BEGIN

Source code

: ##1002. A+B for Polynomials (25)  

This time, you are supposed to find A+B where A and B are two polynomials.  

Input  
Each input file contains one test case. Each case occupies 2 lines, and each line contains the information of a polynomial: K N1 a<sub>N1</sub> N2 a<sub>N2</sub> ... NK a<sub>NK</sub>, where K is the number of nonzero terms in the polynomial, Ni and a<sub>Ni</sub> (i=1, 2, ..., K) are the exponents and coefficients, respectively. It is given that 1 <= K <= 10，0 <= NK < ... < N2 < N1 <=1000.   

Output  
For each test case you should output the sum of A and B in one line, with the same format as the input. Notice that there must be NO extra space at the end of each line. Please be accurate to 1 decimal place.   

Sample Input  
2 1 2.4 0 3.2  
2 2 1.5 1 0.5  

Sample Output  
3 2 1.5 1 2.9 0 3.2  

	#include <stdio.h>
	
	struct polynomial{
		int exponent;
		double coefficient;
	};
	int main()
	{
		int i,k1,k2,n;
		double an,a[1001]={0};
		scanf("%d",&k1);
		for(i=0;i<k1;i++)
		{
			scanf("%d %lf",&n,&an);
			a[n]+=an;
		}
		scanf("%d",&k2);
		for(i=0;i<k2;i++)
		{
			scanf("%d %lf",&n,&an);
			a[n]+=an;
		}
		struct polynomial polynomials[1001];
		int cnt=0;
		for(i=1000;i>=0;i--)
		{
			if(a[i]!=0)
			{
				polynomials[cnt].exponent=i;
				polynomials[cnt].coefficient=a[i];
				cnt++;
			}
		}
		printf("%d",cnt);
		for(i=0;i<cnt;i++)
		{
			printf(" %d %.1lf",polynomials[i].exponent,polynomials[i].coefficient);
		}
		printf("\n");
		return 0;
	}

END

Report, for the data above, every line in which the string "struct" appears.

	struct polynomial{
		struct polynomial polynomials[1001];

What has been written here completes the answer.